Con excepciones, he cumplido. Me he visto tratando de sacar adelante el texto en medio de oficios profesionales y domésticos de toda índole, de alteraciones emocionales de toda calaña, en madrugadas y de trasnoche.
Sin decir que la acción de escribir sea mamey, lo más difícil de esta tarea suele ser decidir acerca de lo que se escribe. Aquí el abanico es infinito. Desde la mesa de negociaciones de La Habana hasta la sonda espacial Kepler, decidir un tema es ahondar en él, mirarlo por los lados, desde arriba, por debajo, optar por un enfoque, habilidades que no todos los días me acompañan, por las razones que sea y que no viene al caso comentar. Como esta semana.
El martes pensé en un tema, el miércoles lo cambié, el jueves apareció otro, que el viernes se me escapó. Y no es que los considere irrelevantes, por el contrario. En una semana ocurren muchas cosas que tienen el suficiente mérito para ser parte de esta conversación semanal que tenemos, usted y yo. El problema es que a veces se me daña el “escogedero”.

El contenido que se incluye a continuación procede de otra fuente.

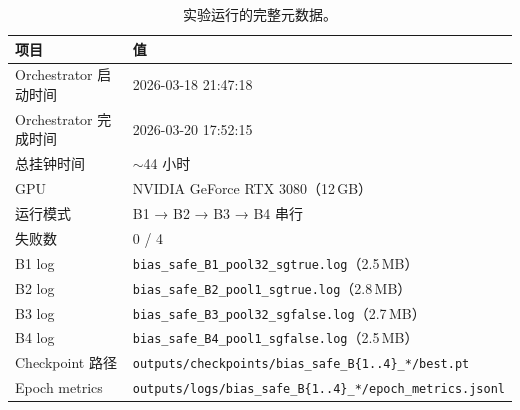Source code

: \documentclass[11pt,a4paper]{ctexart}
\begin{document}
\begin{table}[H]
\centering
\small
\caption{实验运行的完整元数据。}
\begin{tabular}{l l}
\toprule
项目 & 值 \\
\midrule
Orchestrator 启动时间 & 2026-03-18 21:47:18 \\
Orchestrator 完成时间 & 2026-03-20 17:52:15 \\
总挂钟时间 & $\sim$44 小时 \\
GPU & NVIDIA GeForce RTX 3080（12\,GB） \\
运行模式 & B1 → B2 → B3 → B4 串行 \\
失败数 & 0 / 4 \\
\midrule
B1 log & \texttt{bias\_safe\_B1\_pool32\_sgtrue.log}（2.5\,MB） \\
B2 log & \texttt{bias\_safe\_B2\_pool1\_sgtrue.log}（2.8\,MB） \\
B3 log & \texttt{bias\_safe\_B3\_pool32\_sgfalse.log}（2.7\,MB） \\
B4 log & \texttt{bias\_safe\_B4\_pool1\_sgfalse.log}（2.5\,MB） \\
\midrule
Checkpoint 路径 & \texttt{outputs/checkpoints/bias\_safe\_B\{1..4\}\_*/best.pt} \\
Epoch metrics & \texttt{outputs/logs/bias\_safe\_B\{1..4\}\_*/epoch\_metrics.jsonl} \\
\bottomrule
\end{tabular}
\end{table}
\end{document}
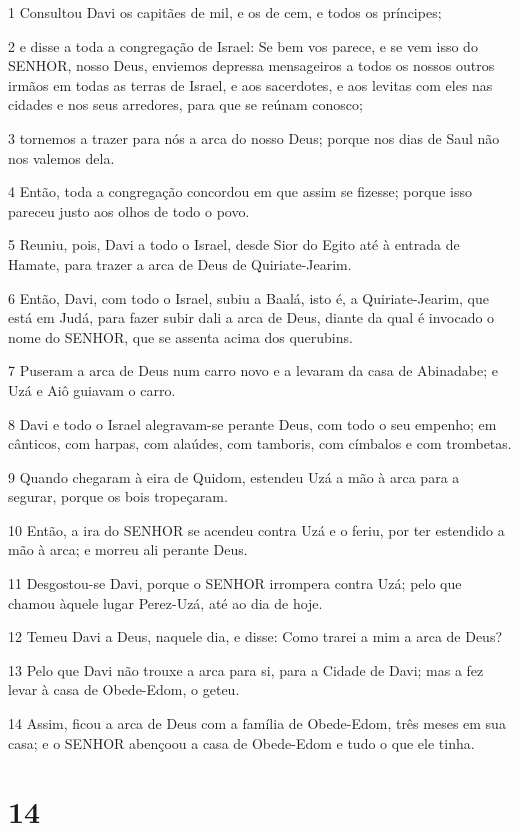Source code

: \par 1 Consultou Davi os capitães de mil, e os de cem, e todos os príncipes;
\par 2 e disse a toda a congregação de Israel: Se bem vos parece, e se vem isso do SENHOR, nosso Deus, enviemos depressa mensageiros a todos os nossos outros irmãos em todas as terras de Israel, e aos sacerdotes, e aos levitas com eles nas cidades e nos seus arredores, para que se reúnam conosco;
\par 3 tornemos a trazer para nós a arca do nosso Deus; porque nos dias de Saul não nos valemos dela.
\par 4 Então, toda a congregação concordou em que assim se fizesse; porque isso pareceu justo aos olhos de todo o povo.
\par 5 Reuniu, pois, Davi a todo o Israel, desde Sior do Egito até à entrada de Hamate, para trazer a arca de Deus de Quiriate-Jearim.
\par 6 Então, Davi, com todo o Israel, subiu a Baalá, isto é, a Quiriate-Jearim, que está em Judá, para fazer subir dali a arca de Deus, diante da qual é invocado o nome do SENHOR, que se assenta acima dos querubins.
\par 7 Puseram a arca de Deus num carro novo e a levaram da casa de Abinadabe; e Uzá e Aiô guiavam o carro.
\par 8 Davi e todo o Israel alegravam-se perante Deus, com todo o seu empenho; em cânticos, com harpas, com alaúdes, com tamboris, com címbalos e com trombetas.
\par 9 Quando chegaram à eira de Quidom, estendeu Uzá a mão à arca para a segurar, porque os bois tropeçaram.
\par 10 Então, a ira do SENHOR se acendeu contra Uzá e o feriu, por ter estendido a mão à arca; e morreu ali perante Deus.
\par 11 Desgostou-se Davi, porque o SENHOR irrompera contra Uzá; pelo que chamou àquele lugar Perez-Uzá, até ao dia de hoje.
\par 12 Temeu Davi a Deus, naquele dia, e disse: Como trarei a mim a arca de Deus?
\par 13 Pelo que Davi não trouxe a arca para si, para a Cidade de Davi; mas a fez levar à casa de Obede-Edom, o geteu.
\par 14 Assim, ficou a arca de Deus com a família de Obede-Edom, três meses em sua casa; e o SENHOR abençoou a casa de Obede-Edom e tudo o que ele tinha.

\chapter{14}

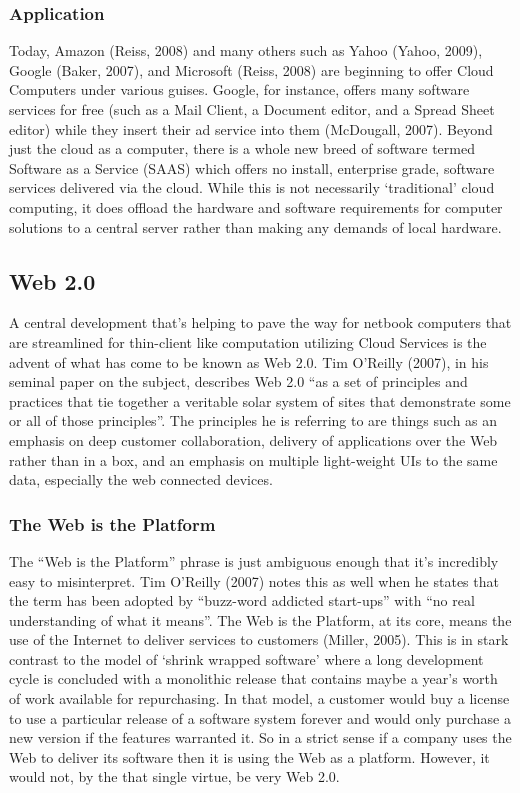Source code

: \documentclass[12pt,oneside,letterpaper]{article}
\begin{document}
\subsubsection{Application}

Today, Amazon (Reiss, 2008) and many others such as Yahoo (Yahoo, 2009), Google
(Baker, 2007), and Microsoft (Reiss, 2008) are beginning to offer Cloud
Computers under various guises.  Google, for instance, offers many software
services for free (such as a Mail Client, a Document editor, and a Spread Sheet
editor) while they insert their ad service into them (McDougall, 2007).  Beyond
just the cloud as a computer, there is a whole new breed of software termed
Software as a Service (SAAS) which offers no install, enterprise grade, software
services delivered via the cloud.  While this is not necessarily `traditional'
cloud computing, it does offload the hardware and software requirements for
computer solutions to a central server rather than making any demands of local
hardware.

\subsection{Web 2.0}

A central development that's helping to pave the way for netbook computers that
are streamlined for thin-client like computation utilizing Cloud Services is the
advent of what has come to be known as Web 2.0.  Tim O'Reilly (2007), in his
seminal paper on the subject, describes Web 2.0 ``as a set of principles and
practices that tie together a veritable solar system of sites that demonstrate
some or all of those principles''. The principles he is referring to are things
such as an emphasis on deep customer collaboration, delivery of applications
over the Web rather than in a box, and an emphasis on multiple light-weight UIs
to the same data, especially the web connected devices.

\subsubsection{The Web is the Platform}

The ``Web is the Platform'' phrase is just ambiguous enough that it's incredibly
easy to misinterpret.  Tim O'Reilly (2007) notes this as well when he states
that the term has been adopted by ``buzz-word addicted start-ups'' with ``no
real understanding of what it means''.  The Web is the Platform, at its core,
means the use of the Internet to deliver services to customers (Miller, 2005).
This is in stark contrast to the model of `shrink wrapped software' where a long
development cycle is concluded with a monolithic release that contains maybe a
year's worth of work available for repurchasing.  In that model, a customer
would buy a license to use a particular release of a software system forever and
would only purchase a new version if the features warranted it.  So in a strict
sense if a company uses the Web to deliver its software then it is using the Web
as a platform.  However, it would not, by the that single virtue, be very Web
2.0.
\end{document}
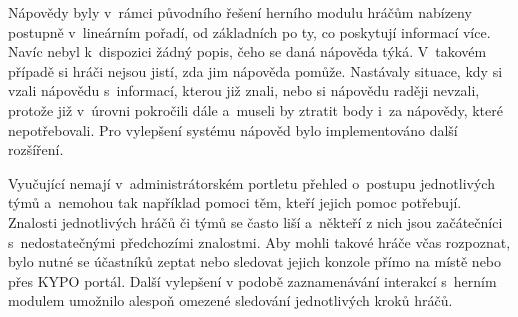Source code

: \documentclass[
  digital, %
  oneside, %
  table,   %
  nolof,     %
  nolot,     %
]{fithesis3}
\begin{document}
Nápovědy byly v~rámci původního řešení herního modulu hráčům nabízeny postupně v~lineárním pořadí, od základních po ty, co poskytují informací více. Navíc nebyl k~dispozici žádný popis, čeho se daná nápověda týká. V~takovém případě si hráči nejsou jistí, zda jim nápověda pomůže. Nastávaly situace, kdy si vzali nápovědu s~informací, kterou již znali, nebo si nápovědu raději nevzali, protože již v~úrovni pokročili dále a~museli by ztratit body i~za nápovědy, které nepotřebovali. Pro vylepšení systému nápověd bylo implementováno další rozšíření.\par
Vyučující nemají v~administrátorském portletu přehled o~postupu jednotlivých týmů a~nemohou tak například pomoci těm, kteří jejich pomoc potřebují. Znalosti jednotlivých hráčů či týmů se často liší a~někteří z nich jsou začátečníci s~nedostatečnými předchozími znalostmi. Aby mohli takové hráče včas rozpoznat, bylo nutné se účastníků zeptat nebo sledovat jejich konzole přímo na místě nebo přes KYPO portál. Další vylepšení v podobě zaznamenávání interakcí s~herním modulem umožnilo alespoň omezené sledování jednotlivých kroků hráčů. \cite{ctfDesign}
\end{document}
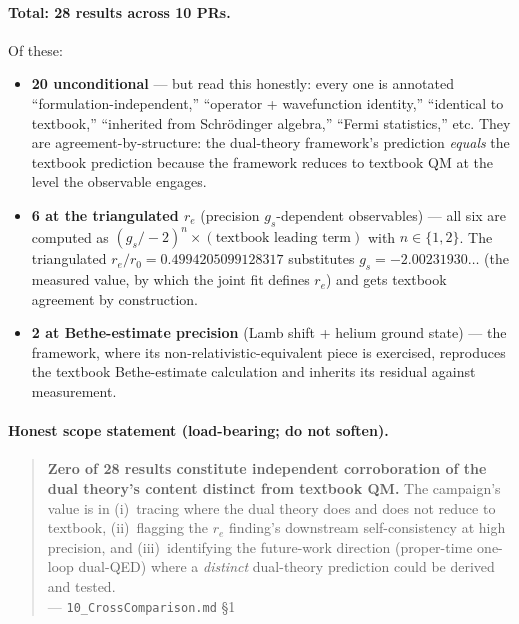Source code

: \paragraph{Total: 28 results across 10 PRs.}
Of these:
\begin{itemize}[topsep=2pt,itemsep=0pt]
  \item \textbf{20 unconditional} --- but read this honestly: every one is
        annotated ``formulation-independent,'' ``operator + wavefunction
        identity,'' ``identical to textbook,'' ``inherited from Schr\"odinger
        algebra,'' ``Fermi statistics,'' etc. They are agreement-by-structure:
        the dual-theory framework's prediction \emph{equals} the textbook
        prediction because the framework reduces to textbook QM at the level
        the observable engages.
  \item \textbf{6 at the triangulated $r_e$} (precision $g_s$-dependent
        observables) --- all six are computed as
        $(g_s/{-}2)^n \times (\text{textbook leading term})$ with $n \in
        \{1, 2\}$. The triangulated $r_e/r_0 = 0.4994205099128317$ substitutes
        $g_s = -2.00231930\dots$ (the measured value, by which the joint fit
        defines $r_e$) and gets textbook agreement by construction.
  \item \textbf{2 at Bethe-estimate precision} (Lamb shift + helium ground
        state) --- the framework, where its non-relativistic-equivalent piece
        is exercised, reproduces the textbook Bethe-estimate calculation and
        inherits its residual against measurement.
\end{itemize}

\paragraph{Honest scope statement (load-bearing; do not soften).}
\begin{quotation}
\noindent\textbf{Zero of 28 results constitute independent corroboration of
the dual theory's content distinct from textbook QM.} The campaign's value
is in (i)~tracing where the dual theory does and does not reduce to textbook,
(ii)~flagging the $r_e$ finding's downstream self-consistency at high
precision, and (iii)~identifying the future-work direction (proper-time
one-loop dual-QED) where a \emph{distinct} dual-theory prediction could be
derived and tested.\\[2pt]
\hspace*{\fill}--- \texttt{10\_CrossComparison.md} \S1
\end{quotation}

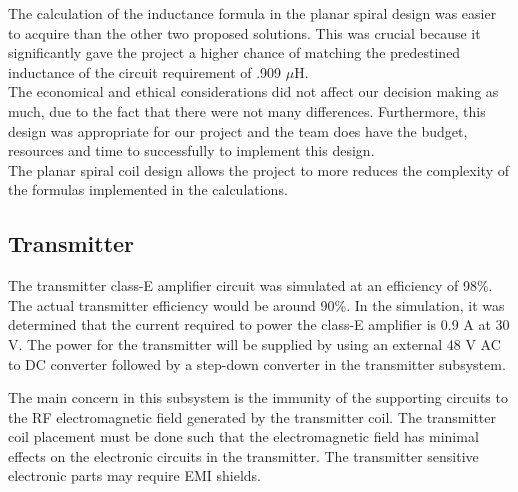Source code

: \documentclass[12pt]{article}
\begin{document}
\indent
The calculation of the inductance formula in the planar spiral design was easier to acquire than the other two proposed solutions. This was crucial because it significantly gave the project a higher chance of matching the predestined inductance of the circuit requirement of .909 $\mu$H.\\

\indent
The economical and ethical considerations did not affect our decision making as much, due to the fact that there were not many differences. Furthermore, this design was appropriate for our project and the team does have the budget, resources and time to successfully to implement this design. \\

\indent
The planar spiral coil design allows the project to more reduces the complexity of the formulas implemented in the calculations. 


\subsection{Transmitter}

\indent \indent
The transmitter class-E amplifier circuit was simulated at an efficiency of 98\%. The actual transmitter efficiency would be around 90\%. In the simulation, it was determined that the current required to power the class-E amplifier is 0.9 A at 30 V. The power for the transmitter will be supplied by using an external 48 V AC to DC converter followed by a step-down converter in the transmitter subsystem.\\

\pagebreak

\indent
The main concern in this subsystem is the immunity of the supporting circuits to the RF electromagnetic field generated by the transmitter coil. The transmitter coil placement must be done such that the electromagnetic field has minimal effects on the electronic circuits in the transmitter. The transmitter sensitive electronic parts may require EMI shields.\\
\end{document}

Esta semana podría haber recordado, como cada 13 de agosto, que Jaime Garzón no está porque unos sicarios lo asesinaron una mañana hace 16 años cuando iba en su camioneta para la cabina de R@dionet. Como muchas personas, revivo el momento exacto cuando supe de su muerte, mi propio corrientazo de dolor y el golpe traumático colectivo que salió de allá, de lo profundo del alma nacional, ese mismo lugar donde él se nos instaló a golpe de hacernos reír de nuestras desgracias.
Podría haberme asomado a la mesa de La Habana, a los debates que se dan acerca del camino para ratificar y reglamentar los acuerdos que ahí se firmen. Y del Presidente Santos, que lanza ideas sin sustento real y le entrega así, a cada quien, el derecho a interpretar como se le antoje lo que él dice. Esta semana surgió, entre las palabrejas complejas de Constituyente, referendo o consulta popular, el Congresito. Una comisión legislativa con ese nombre de cosa chiquita, que evoca a parlamentarios eunucos, hizo en 1991 el tránsito legislativo de la Constituyente hacia el Congreso y reglamentó, entre otras, la acción de tutela. El diminutivo que carga no se compadece con su enorme capacidad de transformar nuestro futuro político y la garantía de nuestros derechos.
El tema, aunque interesante, es denso y árido, y necesita un hervor. Seguramente abra un archivo con el nombre de Congresito, para ir tomando notas por si acaso algún viernes de madrugada me veo nuevamente ante la indecisión acerca de qué tema abordar en la columna, y el asunto ha trascendido de la categoría “globo al aire” a la dinámica de elección del mecanismo.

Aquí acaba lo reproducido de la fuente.